Data listing ::
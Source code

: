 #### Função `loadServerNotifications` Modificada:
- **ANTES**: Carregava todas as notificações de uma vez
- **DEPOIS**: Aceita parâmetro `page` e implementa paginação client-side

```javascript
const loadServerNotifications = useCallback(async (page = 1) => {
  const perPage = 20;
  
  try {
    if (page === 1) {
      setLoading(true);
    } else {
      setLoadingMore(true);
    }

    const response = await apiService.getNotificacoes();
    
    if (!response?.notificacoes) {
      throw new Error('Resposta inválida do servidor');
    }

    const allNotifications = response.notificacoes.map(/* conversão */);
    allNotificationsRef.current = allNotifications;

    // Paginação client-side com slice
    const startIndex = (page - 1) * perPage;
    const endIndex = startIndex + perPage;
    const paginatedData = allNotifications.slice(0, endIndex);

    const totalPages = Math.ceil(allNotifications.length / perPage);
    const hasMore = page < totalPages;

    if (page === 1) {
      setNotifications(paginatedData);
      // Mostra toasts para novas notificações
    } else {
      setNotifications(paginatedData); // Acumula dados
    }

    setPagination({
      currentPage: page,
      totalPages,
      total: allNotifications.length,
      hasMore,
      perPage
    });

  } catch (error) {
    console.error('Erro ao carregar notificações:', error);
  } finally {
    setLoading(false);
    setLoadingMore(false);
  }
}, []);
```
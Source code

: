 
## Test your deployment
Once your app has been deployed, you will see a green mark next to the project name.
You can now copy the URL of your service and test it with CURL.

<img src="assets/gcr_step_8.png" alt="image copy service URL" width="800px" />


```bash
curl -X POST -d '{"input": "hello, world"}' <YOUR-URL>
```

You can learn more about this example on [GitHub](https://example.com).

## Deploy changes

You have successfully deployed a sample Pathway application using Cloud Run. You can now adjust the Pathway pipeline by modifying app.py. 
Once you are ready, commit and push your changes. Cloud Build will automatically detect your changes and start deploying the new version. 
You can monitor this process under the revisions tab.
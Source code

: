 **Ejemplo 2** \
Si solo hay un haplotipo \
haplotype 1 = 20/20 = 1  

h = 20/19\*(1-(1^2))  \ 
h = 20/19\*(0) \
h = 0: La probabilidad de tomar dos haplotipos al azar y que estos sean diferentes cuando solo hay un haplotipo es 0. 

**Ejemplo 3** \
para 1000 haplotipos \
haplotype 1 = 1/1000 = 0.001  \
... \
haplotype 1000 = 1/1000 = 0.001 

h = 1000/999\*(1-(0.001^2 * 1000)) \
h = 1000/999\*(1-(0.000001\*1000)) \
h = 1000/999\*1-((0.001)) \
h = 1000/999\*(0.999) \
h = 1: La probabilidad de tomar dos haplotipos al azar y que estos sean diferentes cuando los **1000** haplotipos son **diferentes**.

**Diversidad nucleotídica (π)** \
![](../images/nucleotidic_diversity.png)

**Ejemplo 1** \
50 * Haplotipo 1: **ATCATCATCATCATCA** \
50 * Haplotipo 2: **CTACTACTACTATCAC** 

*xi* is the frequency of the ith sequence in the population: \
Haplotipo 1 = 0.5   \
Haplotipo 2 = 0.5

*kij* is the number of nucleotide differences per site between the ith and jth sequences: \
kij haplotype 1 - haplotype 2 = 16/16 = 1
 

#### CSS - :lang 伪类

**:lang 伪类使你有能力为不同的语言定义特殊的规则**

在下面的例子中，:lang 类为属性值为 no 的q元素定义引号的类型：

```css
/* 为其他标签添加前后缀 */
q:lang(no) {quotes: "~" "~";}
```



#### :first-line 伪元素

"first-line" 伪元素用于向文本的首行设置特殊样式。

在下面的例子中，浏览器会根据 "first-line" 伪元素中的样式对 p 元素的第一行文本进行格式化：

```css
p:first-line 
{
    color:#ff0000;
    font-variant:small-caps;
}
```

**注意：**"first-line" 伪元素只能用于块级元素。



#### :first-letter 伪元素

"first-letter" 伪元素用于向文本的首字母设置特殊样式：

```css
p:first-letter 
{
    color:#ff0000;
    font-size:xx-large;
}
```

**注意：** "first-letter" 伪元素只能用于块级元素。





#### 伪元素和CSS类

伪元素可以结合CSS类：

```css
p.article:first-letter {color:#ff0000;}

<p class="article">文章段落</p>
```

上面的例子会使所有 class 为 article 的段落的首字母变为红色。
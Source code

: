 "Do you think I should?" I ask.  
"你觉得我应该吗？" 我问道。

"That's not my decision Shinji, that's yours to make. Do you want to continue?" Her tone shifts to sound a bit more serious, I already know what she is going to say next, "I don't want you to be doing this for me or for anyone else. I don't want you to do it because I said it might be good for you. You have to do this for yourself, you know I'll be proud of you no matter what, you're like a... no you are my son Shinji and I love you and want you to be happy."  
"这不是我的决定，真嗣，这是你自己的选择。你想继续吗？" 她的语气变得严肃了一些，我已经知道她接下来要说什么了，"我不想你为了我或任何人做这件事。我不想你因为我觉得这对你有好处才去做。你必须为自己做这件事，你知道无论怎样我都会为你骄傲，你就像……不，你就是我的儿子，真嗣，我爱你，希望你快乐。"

What you have to do :: Please return the records above exactly as they are written.

Completed task ::
Source code

: #### Função `loadServerNotifications` Modificada:
- **ANTES**: Carregava todas as notificações de uma vez
- **DEPOIS**: Aceita parâmetro `page` e implementa paginação client-side

```javascript
const loadServerNotifications = useCallback(async (page = 1) => {
  const perPage = 20;
  
  try {
    if (page === 1) {
      setLoading(true);
    } else {
      setLoadingMore(true);
    }

    const response = await apiService.getNotificacoes();
    
    if (!response?.notificacoes) {
      throw new Error('Resposta inválida do servidor');
    }

    const allNotifications = response.notificacoes.map(/* conversão */);
    allNotificationsRef.current = allNotifications;

    // Paginação client-side com slice
    const startIndex = (page - 1) * perPage;
    const endIndex = startIndex + perPage;
    const paginatedData = allNotifications.slice(0, endIndex);

    const totalPages = Math.ceil(allNotifications.length / perPage);
    const hasMore = page < totalPages;

    if (page === 1) {
      setNotifications(paginatedData);
      // Mostra toasts para novas notificações
    } else {
      setNotifications(paginatedData); // Acumula dados
    }

    setPagination({
      currentPage: page,
      totalPages,
      total: allNotifications.length,
      hasMore,
      perPage
    });

  } catch (error) {
    console.error('Erro ao carregar notificações:', error);
  } finally {
    setLoading(false);
    setLoadingMore(false);
  }
}, []);
```
Source code

: 
## Test your deployment
Once your app has been deployed, you will see a green mark next to the project name.
You can now copy the URL of your service and test it with CURL.

<img src="assets/gcr_step_8.png" alt="image copy service URL" width="800px" />


```bash
curl -X POST -d '{"input": "hello, world"}' <YOUR-URL>
```

You can learn more about this example on [GitHub](https://example.com).

## Deploy changes

You have successfully deployed a sample Pathway application using Cloud Run. You can now adjust the Pathway pipeline by modifying app.py. 
Once you are ready, commit and push your changes. Cloud Build will automatically detect your changes and start deploying the new version. 
You can monitor this process under the revisions tab.
Source code

: **Ejemplo 2** \
Si solo hay un haplotipo \
haplotype 1 = 20/20 = 1  

h = 20/19\*(1-(1^2))  \ 
h = 20/19\*(0) \
h = 0: La probabilidad de tomar dos haplotipos al azar y que estos sean diferentes cuando solo hay un haplotipo es 0. 

**Ejemplo 3** \
para 1000 haplotipos \
haplotype 1 = 1/1000 = 0.001  \
... \
haplotype 1000 = 1/1000 = 0.001 

h = 1000/999\*(1-(0.001^2 * 1000)) \
h = 1000/999\*(1-(0.000001\*1000)) \
h = 1000/999\*1-((0.001)) \
h = 1000/999\*(0.999) \
h = 1: La probabilidad de tomar dos haplotipos al azar y que estos sean diferentes cuando los **1000** haplotipos son **diferentes**.

**Diversidad nucleotídica (π)** \
![](../images/nucleotidic_diversity.png)

**Ejemplo 1** \
50 * Haplotipo 1: **ATCATCATCATCATCA** \
50 * Haplotipo 2: **CTACTACTACTATCAC** 

*xi* is the frequency of the ith sequence in the population: \
Haplotipo 1 = 0.5   \
Haplotipo 2 = 0.5

*kij* is the number of nucleotide differences per site between the ith and jth sequences: \
kij haplotype 1 - haplotype 2 = 16/16 = 1
 

#### CSS - :lang 伪类

**:lang 伪类使你有能力为不同的语言定义特殊的规则**

在下面的例子中，:lang 类为属性值为 no 的q元素定义引号的类型：

```css
/* 为其他标签添加前后缀 */
q:lang(no) {quotes: "~" "~";}
```



#### :first-line 伪元素

"first-line" 伪元素用于向文本的首行设置特殊样式。

在下面的例子中，浏览器会根据 "first-line" 伪元素中的样式对 p 元素的第一行文本进行格式化：

```css
p:first-line 
{
    color:#ff0000;
    font-variant:small-caps;
}
```

**注意：**"first-line" 伪元素只能用于块级元素。



#### :first-letter 伪元素

"first-letter" 伪元素用于向文本的首字母设置特殊样式：

```css
p:first-letter 
{
    color:#ff0000;
    font-size:xx-large;
}
```

**注意：** "first-letter" 伪元素只能用于块级元素。





#### 伪元素和CSS类

伪元素可以结合CSS类：

```css
p.article:first-letter {color:#ff0000;}

<p class="article">文章段落</p>
```

上面的例子会使所有 class 为 article 的段落的首字母变为红色。
Source code

: "Do you think I should?" I ask.  
"你觉得我应该吗？" 我问道。

"That's not my decision Shinji, that's yours to make. Do you want to continue?" Her tone shifts to sound a bit more serious, I already know what she is going to say next, "I don't want you to be doing this for me or for anyone else. I don't want you to do it because I said it might be good for you. You have to do this for yourself, you know I'll be proud of you no matter what, you're like a... no you are my son Shinji and I love you and want you to be happy."  
"这不是我的决定，真嗣，这是你自己的选择。你想继续吗？" 她的语气变得严肃了一些，我已经知道她接下来要说什么了，"我不想你为了我或任何人做这件事。我不想你因为我觉得这对你有好处才去做。你必须为自己做这件事，你知道无论怎样我都会为你骄傲，你就像……不，你就是我的儿子，真嗣，我爱你，希望你快乐。"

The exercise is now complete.